Ainda estava com o livro aberto quando saiu do Centro de Inovação. Tinha passado uma tarde intensa na Biblioteca, percorrendo inúmeros corredores de estantes até selecionar sua companhia para aquela semana. Encantou-se por Demian, vencedor do Nobel de Literatura de 1946. Todavia, não foram as láureas que o conquistaram, mas a dureza com a qual alguns trechos o atingiram. Cruéis - e irresistíveis - como uma faca quente na manteiga. 
O som calmo dos próprios pés se juntava ao das páginas antigas e parcialmente soltas, sôfregas para saltar da encadernação e lhe sussurrar um segredo. Ergueu os olhos e o viu, uma sombra no crepúsculo: 
Mencius.
Só havia uma coisa que conseguia tirá-lo dos livros com tamanha facilidade: seu único inimigo e também seu tio. Um rival pior do que qualquer vilão dos livros pelo simples infortúnio de ser de carne e osso. Melkor, Gancho, Hannibal, Javert… Por mais pérfidos que fossem, nenhum se comparava a Mencius.
Piscou duas vezes e seus olhos entraram e saíram de foco.
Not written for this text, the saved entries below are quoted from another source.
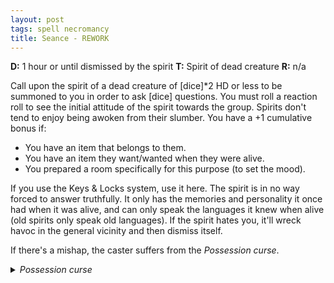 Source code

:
 ```yaml
---
layout: post
tags: spell necromancy
title: Seance - REWORK
---
```

<b>D:</b> 1 hour or until dismissed by the spirit <b>T:</b> Spirit of dead creature <b>R:</b> n/a

Call upon the spirit of a dead creature of [dice]*2 HD or less to be summoned to you in order to ask [dice] questions. You must roll a reaction roll to see the initial attitude of the spirit towards the group. Spirits don't tend to enjoy being awoken from their slumber. You have a +1 cumulative bonus if:
*  You have an item that belongs to them.
*  You have an item they want/wanted when they were alive.
*  You prepared a room specifically for this purpose (to set the mood).

If you use the Keys & Locks system, use it here. The spirit is in no way forced to answer truthfully. It only has the memories and personality it once had when it was alive, and can only speak the languages it knew when alive (old spirits only speak old languages). If the spirit hates you, it'll wreck havoc in the general vicinity and then dismiss itself.

If there's a mishap, the caster suffers from the <i>Possession curse</i>.

<details markdown="1">
<summary><i>Possession curse</i></summary>
D:</b> permanent (1 week ; 1 day if 6+ HD)

<b>Side effects:</b>
1.  Personality becomes skewed in favor of the spirits' at times of stress.
2.  When sleeping, 1-in-6 chance to be controlled by the spirit.
3.  When sleeping, 3-in-6 chance to be controlled by the spirit.
4.  Character is controlled by the spirit, and becomes an GM-controlled NPC.
</details>
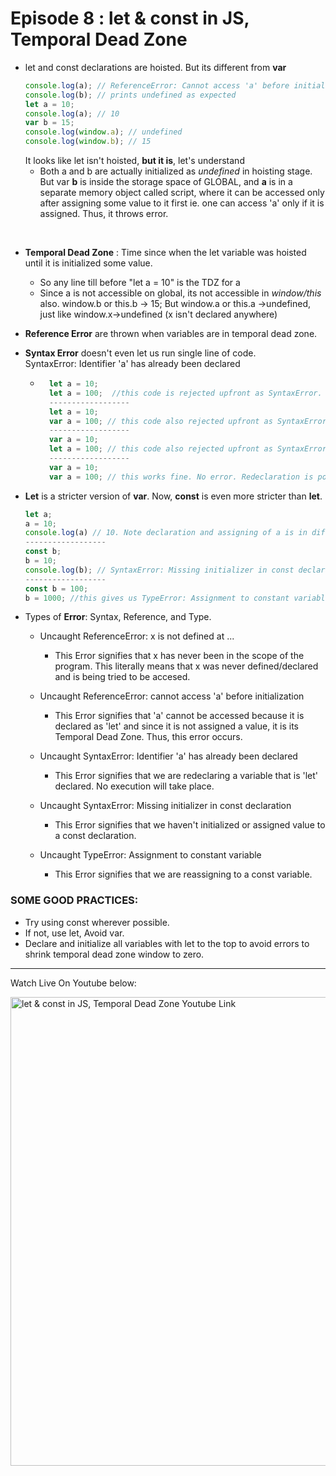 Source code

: # Episode 8 : let & const in JS, Temporal Dead Zone

* let and const declarations are hoisted. But its different from **var**
    ```js
    console.log(a); // ReferenceError: Cannot access 'a' before initialization
    console.log(b); // prints undefined as expected
    let a = 10;
    console.log(a); // 10
    var b = 15;
    console.log(window.a); // undefined
    console.log(window.b); // 15
    ```
  It looks like let isn't hoisted, **but it is**, let's understand
  * Both a and b are actually initialized as *undefined* in hoisting stage. But var **b** is inside the storage space of GLOBAL, and **a** is in a separate memory object called script, where it can be accessed only after assigning some value to it first ie. one can access 'a' only if it is assigned. Thus, it throws error.

<br>

* **Temporal Dead Zone** : Time since when the let variable was hoisted until it is initialized some value. 
    - So any line till before "let a = 10" is the TDZ for a
    - Since a is not accessible on global, its not accessible in *window/this* also. window.b or this.b -> 15; But window.a or this.a ->undefined, just like window.x->undefined (x isn't declared anywhere)

* **Reference Error** are thrown when variables are in temporal dead zone.

* **Syntax Error** doesn't even let us run single line of code.     
  SyntaxError: Identifier 'a' has already been declared

    * ```js
        let a = 10;
        let a = 100;  //this code is rejected upfront as SyntaxError. (duplicate declaration)
        ------------------
        let a = 10;
        var a = 100; // this code also rejected upfront as SyntaxError. (can't use same name in same scope)
        ------------------
        var a = 10;
        let a = 100; // this code also rejected upfront as SyntaxError. (can't use same name in same scope)
        ------------------
        var a = 10;
        var a = 100; // this works fine. No error. Redeclaration is possible in var.
        ```

* **Let** is a stricter version of **var**. Now, **const** is even more stricter than **let**.
    ```js
    let a;
    a = 10;
    console.log(a) // 10. Note declaration and assigning of a is in different lines.
    ------------------
    const b;
    b = 10;
    console.log(b); // SyntaxError: Missing initializer in const declaration. (This type of declaration won't work with const. const b = 10 only will work)
    ------------------
    const b = 100;
    b = 1000; //this gives us TypeError: Assignment to constant variable. 
    ```

* Types of **Error**: Syntax, Reference, and Type.

    * Uncaught ReferenceError: x is not defined at ...
        * This Error signifies that x has never been in the scope of the program. This literally means that x was never defined/declared and is being tried to be accesed.

    * Uncaught ReferenceError: cannot access 'a' before initialization
        * This Error signifies that 'a' cannot be accessed because it is declared as 'let' and since it is not assigned a value, it is its Temporal Dead Zone. Thus, this error occurs.

    * Uncaught SyntaxError: Identifier 'a' has already been declared
        * This Error signifies that we are redeclaring a variable that is 'let' declared. No execution will take place.

    * Uncaught SyntaxError: Missing initializer in const declaration
        * This Error signifies that we haven't initialized or assigned value to a const declaration.

    * Uncaught TypeError: Assignment to constant variable
        * This Error signifies that we are reassigning to a const variable.

### SOME GOOD PRACTICES:

* Try using const wherever possible.
* If not, use let, Avoid var.
* Declare and initialize all variables with let to the top to avoid errors to shrink temporal dead zone window to zero.

<hr>

Watch Live On Youtube below:

<a href="https://www.youtube.com/watch?v=BNC6slYCj50&ab_channel=AkshaySaini" target="_blank"><img src="https://img.youtube.com/vi/BNC6slYCj50/0.jpg" width="750"
alt="let & const in JS, Temporal Dead Zone Youtube Link"/></a>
Do outro lado da rua vazia,  os olhos atrás da árvore piscaram de volta para ele. Nessa hora, Junling fez a única coisa sensata que poderia fazer: virou-se e correu.
Era um garoto franzino. Alto e magro, tão magro que parecia meio doentio, mas a adrenalina lhe deixou cegamente forte; correndo com tanta força que não enxergou a parede à sua frente. Após um baque surdo, Junling voou alguns bons centímetros para trás. 
Livro ao vento, bunda no solo e fogo nas mãos.  
Ao olhar para frente, descobriu que a parede, na verdade, era um rapaz desconhecido com traços estrangeiros, tão caído no chão quanto o próprio Junling. 
— P-perdão, e-eu… — Balbuciou como se ainda fosse o mesmo bebê desdentado à mercê dos (des)cuidados do tio. ⠀
Tremia. Ao parar de correr foi como se o medo e a inércia finalmente tivessem o alcançado e o subjugado. Conseguia sentir o cheiro amargo. Ouvir a risada fétida. Provar a dissonância.
A calçada bem cuidada da Yushen sumiu e, de repente, ele estava sozinho, afundando em um pântano lamacento, vendo aqueles dois olhos o encarando, observando-o sumir enquanto todo o som que havia era a risada de Mencius. O lodo o engolia cada vez mais rápido, imobilizando suas pernas, seu tronco, seu coração, seus ombros, seus ombros, seus ombros… ⠀⠀⠀⠀
 — Hey! 
Abriu os olhos ao ouvir aquela voz quente, preocupada, e quando olhou para cima, descobriu que estava de volta na universidade. O rapaz que havia derrubado estava sacudindo seu ombro, chamando-o, brilhante como um anjo.  
Agarrou-se ao pulso dele, olhando fixamente em direção a árvore, mas quando o outro rapaz pareceu fazer menção de ir checar o que havia de tão assustador lá, Junling o segurou no lugar. Lucius era perigoso demais, principalmente para um anjo.
Precisou de alguns bons minutos para conseguir voltar a respirar, o cabelo comprido estava suado e colado à testa, os nós dos dedos, brancos, devido à força usada para segurar o anjo ali, as palmas, machucadas, cobertas de escarlate seco, manchando o punho da camisa que o outro vestia, mas o chinês só foi perceber isso muito depois.  
Muito, muito depois, descobriu que o anjo se chamava Narong. Depois de conseguir acalmar o chinês, ele checou a árvore, mas não havia nada além de sombras ali. Envergonhado, Junling decidiu se desculpar oferecendo um café e a lavagem da camisa, além de claro, a coisa mais preciosa que poderia oferecer a alguém: a verdade sobre o seu passado e seu algoz. 
Por mais que Narong tenha afirmado inúmeras vezes que não havia sido incômodo e todas aquelas coisas que as pessoas gentis falam quando querem ser educadas e não admitir o trabalho que tiveram, sabia que estava em dívida com ele. Pensaria em uma forma de ser útil. O fato é que daquela tarde em diante, Junling sabia que jamais se esqueceria de que havia feito um anjo cair e que - ainda assim - ele havia o tratado com gentileza.